**Aim of the task**
Reproduction without pictures: print every entry precisely as written.

=== Section Start ===

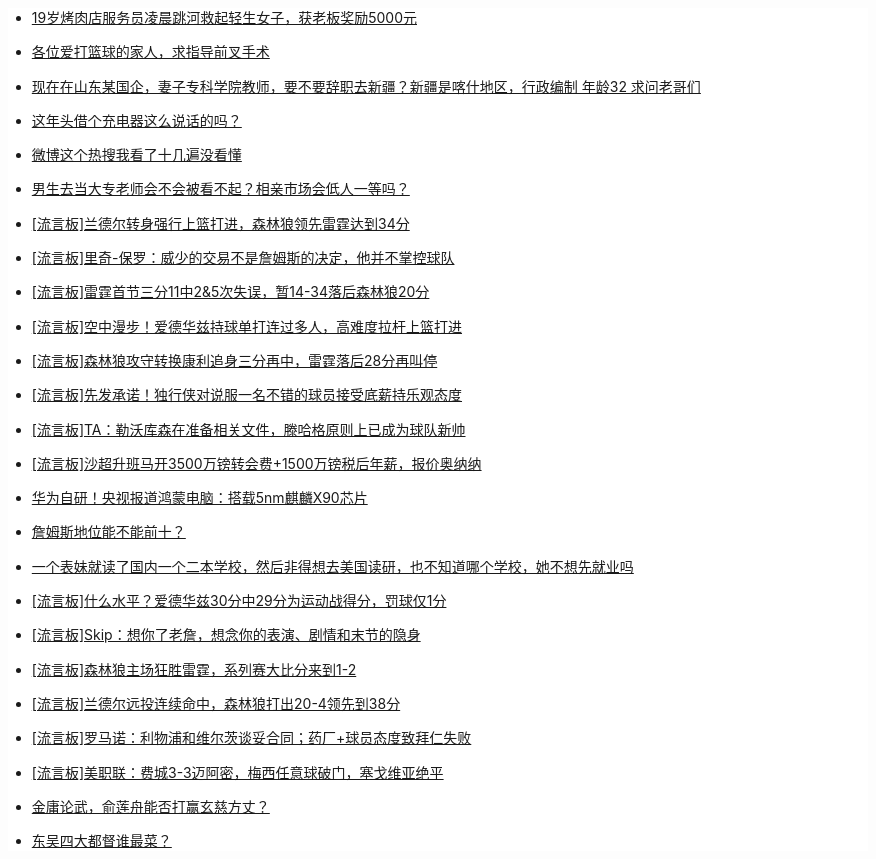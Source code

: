 + [19岁烤肉店服务员凌晨跳河救起轻生女子，获老板奖励5000元](https://bbs.hupu.com/632809567.html)

+ [各位爱打篮球的家人，求指导前叉手术](https://bbs.hupu.com/632809499.html)

+ [现在在山东某国企，妻子专科学院教师，要不要辞职去新疆？新疆是喀什地区，行政编制 年龄32 求问老哥们](https://bbs.hupu.com/632809484.html)

+ [这年头借个充电器这么说话的吗？](https://bbs.hupu.com/632809625.html)

+ [微博这个热搜我看了十几遍没看懂](https://bbs.hupu.com/632809750.html)

+ [男生去当大专老师会不会被看不起？相亲市场会低人一等吗？](https://bbs.hupu.com/632809861.html)

+ [[流言板]兰德尔转身强行上篮打进，森林狼领先雷霆达到34分](https://bbs.hupu.com/632810814.html)

+ [[流言板]里奇-保罗：威少的交易不是詹姆斯的决定，他并不掌控球队](https://bbs.hupu.com/632809530.html)

+ [[流言板]雷霆首节三分11中2&amp;5次失误，暂14-34落后森林狼20分](https://bbs.hupu.com/632810269.html)

+ [[流言板]空中漫步！爱德华兹持球单打连过多人，高难度拉杆上篮打进](https://bbs.hupu.com/632811417.html)

+ [[流言板]森林狼攻守转换康利追身三分再中，雷霆落后28分再叫停](https://bbs.hupu.com/632810574.html)

+ [[流言板]先发承诺！独行侠对说服一名不错的球员接受底薪持乐观态度](https://bbs.hupu.com/632810314.html)

+ [[流言板]TA：勒沃库森在准备相关文件，滕哈格原则上已成为球队新帅](https://bbs.hupu.com/632807426.html)

+ [[流言板]沙超升班马开3500万镑转会费+1500万镑税后年薪，报价奥纳纳](https://bbs.hupu.com/632807808.html)

+ [华为自研！央视报道鸿蒙电脑：搭载5nm麒麟X90芯片](https://bbs.hupu.com/632809494.html)

+ [詹姆斯地位能不能前十？](https://bbs.hupu.com/632810984.html)

+ [一个表妹就读了国内一个二本学校，然后非得想去美国读研，也不知道哪个学校，她不想先就业吗](https://bbs.hupu.com/632810466.html)

+ [[流言板]什么水平？爱德华兹30分中29分为运动战得分，罚球仅1分](https://bbs.hupu.com/632811991.html)

+ [[流言板]Skip：想你了老詹，想念你的表演、剧情和末节的隐身](https://bbs.hupu.com/632811751.html)

+ [[流言板]森林狼主场狂胜雷霆，系列赛大比分来到1-2](https://bbs.hupu.com/632812198.html)

+ [[流言板]兰德尔远投连续命中，森林狼打出20-4领先到38分](https://bbs.hupu.com/632811521.html)

+ [[流言板]罗马诺：利物浦和维尔茨谈妥合同；药厂+球员态度致拜仁失败](https://bbs.hupu.com/632810403.html)

+ [[流言板]美职联：费城3-3迈阿密，梅西任意球破门，塞戈维亚绝平](https://bbs.hupu.com/632810709.html)

+ [金庸论武，俞莲舟能否打赢玄慈方丈？](https://bbs.hupu.com/632811868.html)

+ [东吴四大都督谁最菜？](https://bbs.hupu.com/632809973.html)

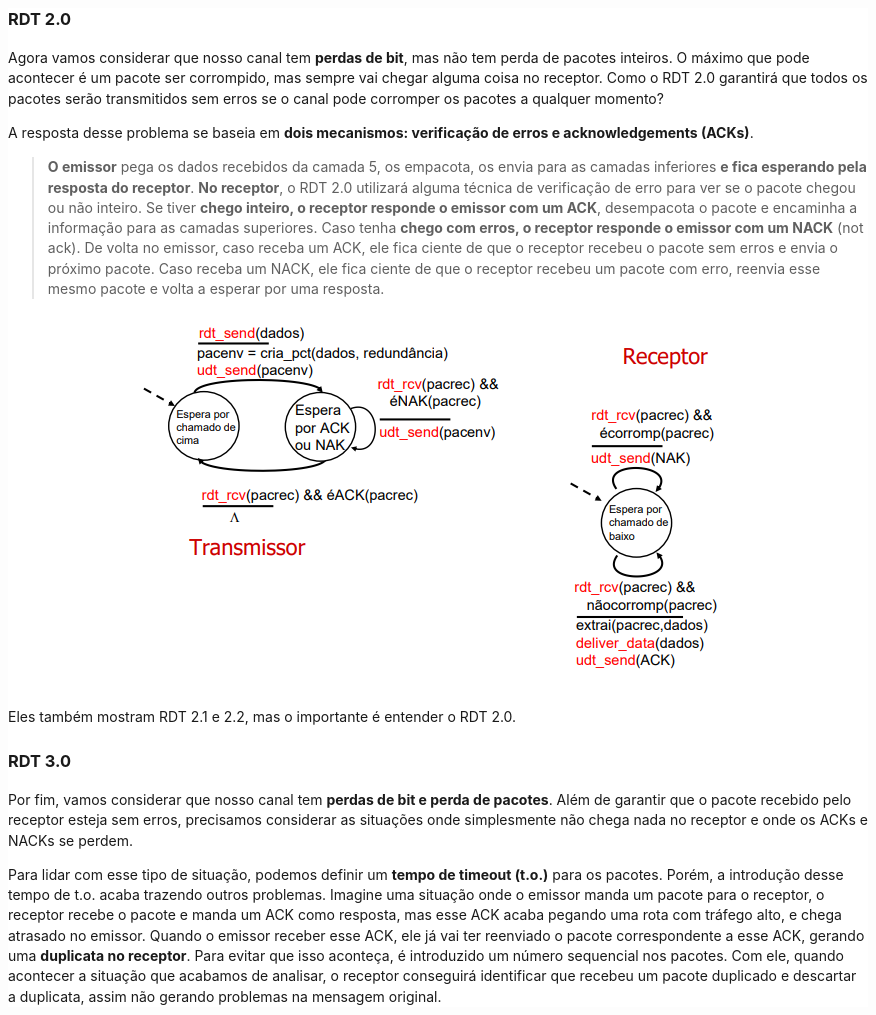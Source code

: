 ### RDT 2.0

Agora vamos considerar que nosso canal tem **perdas de bit**, mas não tem perda de pacotes inteiros. O máximo que pode acontecer é um pacote ser corrompido, mas sempre vai chegar alguma coisa no receptor. Como o RDT 2.0 garantirá que todos os pacotes serão transmitidos sem erros se o canal pode corromper os pacotes a qualquer momento?

A resposta desse problema se baseia em **dois mecanismos: verificação de erros e acknowledgements (ACKs)**.

> **O emissor** pega os dados recebidos da camada 5, os empacota, os envia para as camadas inferiores **e fica esperando pela resposta do receptor**. **No receptor**, o RDT 2.0 utilizará alguma técnica de verificação de erro para ver se o pacote chegou ou não inteiro. Se tiver **chego inteiro, o receptor responde o emissor com um ACK**, desempacota o pacote e encaminha a informação para as camadas superiores. Caso tenha **chego com erros, o receptor responde o emissor com um NACK** (not ack). De volta no emissor, caso receba um ACK, ele fica ciente de que o receptor recebeu o pacote sem erros e envia o próximo pacote. Caso receba um NACK, ele fica ciente de que o receptor recebeu um pacote com erro, reenvia esse mesmo pacote e volta a esperar por uma resposta.

<p align="center" style="margin: 0; padding: 0;"> <img src="./source_escape/rdt2.png"> </p> 

Eles também mostram RDT 2.1 e 2.2, mas o importante é entender o RDT 2.0.

### RDT 3.0

Por fim, vamos considerar que nosso canal tem **perdas de bit e perda de pacotes**. Além de garantir que o pacote recebido pelo receptor esteja sem erros, precisamos considerar as situações onde simplesmente não chega nada no receptor e onde os ACKs e NACKs se perdem.

Para lidar com esse tipo de situação, podemos definir um **tempo de timeout (t.o.)** para os pacotes. Porém, a introdução desse tempo de t.o. acaba trazendo outros problemas. Imagine uma situação onde o emissor manda um pacote para o receptor, o receptor recebe o pacote e manda um ACK como resposta, mas esse ACK acaba pegando uma rota com tráfego alto, e chega atrasado no emissor. Quando o emissor receber esse ACK, ele já vai ter reenviado o pacote correspondente a esse ACK, gerando uma **duplicata no receptor**. Para evitar que isso aconteça, é introduzido um número sequencial nos pacotes. Com ele, quando acontecer a situação que acabamos de analisar, o receptor conseguirá identificar que recebeu um pacote duplicado e descartar a duplicata, assim não gerando problemas na mensagem original.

=== Section End ===

**Solution to this problem**
Source code

: + [19岁烤肉店服务员凌晨跳河救起轻生女子，获老板奖励5000元](https://bbs.hupu.com/632809567.html)

+ [各位爱打篮球的家人，求指导前叉手术](https://bbs.hupu.com/632809499.html)

+ [现在在山东某国企，妻子专科学院教师，要不要辞职去新疆？新疆是喀什地区，行政编制 年龄32 求问老哥们](https://bbs.hupu.com/632809484.html)

+ [这年头借个充电器这么说话的吗？](https://bbs.hupu.com/632809625.html)

+ [微博这个热搜我看了十几遍没看懂](https://bbs.hupu.com/632809750.html)

+ [男生去当大专老师会不会被看不起？相亲市场会低人一等吗？](https://bbs.hupu.com/632809861.html)

+ [[流言板]兰德尔转身强行上篮打进，森林狼领先雷霆达到34分](https://bbs.hupu.com/632810814.html)

+ [[流言板]里奇-保罗：威少的交易不是詹姆斯的决定，他并不掌控球队](https://bbs.hupu.com/632809530.html)

+ [[流言板]雷霆首节三分11中2&amp;5次失误，暂14-34落后森林狼20分](https://bbs.hupu.com/632810269.html)

+ [[流言板]空中漫步！爱德华兹持球单打连过多人，高难度拉杆上篮打进](https://bbs.hupu.com/632811417.html)

+ [[流言板]森林狼攻守转换康利追身三分再中，雷霆落后28分再叫停](https://bbs.hupu.com/632810574.html)

+ [[流言板]先发承诺！独行侠对说服一名不错的球员接受底薪持乐观态度](https://bbs.hupu.com/632810314.html)

+ [[流言板]TA：勒沃库森在准备相关文件，滕哈格原则上已成为球队新帅](https://bbs.hupu.com/632807426.html)

+ [[流言板]沙超升班马开3500万镑转会费+1500万镑税后年薪，报价奥纳纳](https://bbs.hupu.com/632807808.html)

+ [华为自研！央视报道鸿蒙电脑：搭载5nm麒麟X90芯片](https://bbs.hupu.com/632809494.html)

+ [詹姆斯地位能不能前十？](https://bbs.hupu.com/632810984.html)

+ [一个表妹就读了国内一个二本学校，然后非得想去美国读研，也不知道哪个学校，她不想先就业吗](https://bbs.hupu.com/632810466.html)

+ [[流言板]什么水平？爱德华兹30分中29分为运动战得分，罚球仅1分](https://bbs.hupu.com/632811991.html)

+ [[流言板]Skip：想你了老詹，想念你的表演、剧情和末节的隐身](https://bbs.hupu.com/632811751.html)

+ [[流言板]森林狼主场狂胜雷霆，系列赛大比分来到1-2](https://bbs.hupu.com/632812198.html)

+ [[流言板]兰德尔远投连续命中，森林狼打出20-4领先到38分](https://bbs.hupu.com/632811521.html)

+ [[流言板]罗马诺：利物浦和维尔茨谈妥合同；药厂+球员态度致拜仁失败](https://bbs.hupu.com/632810403.html)

+ [[流言板]美职联：费城3-3迈阿密，梅西任意球破门，塞戈维亚绝平](https://bbs.hupu.com/632810709.html)

+ [金庸论武，俞莲舟能否打赢玄慈方丈？](https://bbs.hupu.com/632811868.html)

+ [东吴四大都督谁最菜？](https://bbs.hupu.com/632809973.html)

Source code

: ### RDT 2.0

Agora vamos considerar que nosso canal tem **perdas de bit**, mas não tem perda de pacotes inteiros. O máximo que pode acontecer é um pacote ser corrompido, mas sempre vai chegar alguma coisa no receptor. Como o RDT 2.0 garantirá que todos os pacotes serão transmitidos sem erros se o canal pode corromper os pacotes a qualquer momento?

A resposta desse problema se baseia em **dois mecanismos: verificação de erros e acknowledgements (ACKs)**.

> **O emissor** pega os dados recebidos da camada 5, os empacota, os envia para as camadas inferiores **e fica esperando pela resposta do receptor**. **No receptor**, o RDT 2.0 utilizará alguma técnica de verificação de erro para ver se o pacote chegou ou não inteiro. Se tiver **chego inteiro, o receptor responde o emissor com um ACK**, desempacota o pacote e encaminha a informação para as camadas superiores. Caso tenha **chego com erros, o receptor responde o emissor com um NACK** (not ack). De volta no emissor, caso receba um ACK, ele fica ciente de que o receptor recebeu o pacote sem erros e envia o próximo pacote. Caso receba um NACK, ele fica ciente de que o receptor recebeu um pacote com erro, reenvia esse mesmo pacote e volta a esperar por uma resposta.

<p align="center" style="margin: 0; padding: 0;"> <img src="./source_escape/rdt2.png"> </p> 

Eles também mostram RDT 2.1 e 2.2, mas o importante é entender o RDT 2.0.

### RDT 3.0

Por fim, vamos considerar que nosso canal tem **perdas de bit e perda de pacotes**. Além de garantir que o pacote recebido pelo receptor esteja sem erros, precisamos considerar as situações onde simplesmente não chega nada no receptor e onde os ACKs e NACKs se perdem.

Para lidar com esse tipo de situação, podemos definir um **tempo de timeout (t.o.)** para os pacotes. Porém, a introdução desse tempo de t.o. acaba trazendo outros problemas. Imagine uma situação onde o emissor manda um pacote para o receptor, o receptor recebe o pacote e manda um ACK como resposta, mas esse ACK acaba pegando uma rota com tráfego alto, e chega atrasado no emissor. Quando o emissor receber esse ACK, ele já vai ter reenviado o pacote correspondente a esse ACK, gerando uma **duplicata no receptor**. Para evitar que isso aconteça, é introduzido um número sequencial nos pacotes. Com ele, quando acontecer a situação que acabamos de analisar, o receptor conseguirá identificar que recebeu um pacote duplicado e descartar a duplicata, assim não gerando problemas na mensagem original.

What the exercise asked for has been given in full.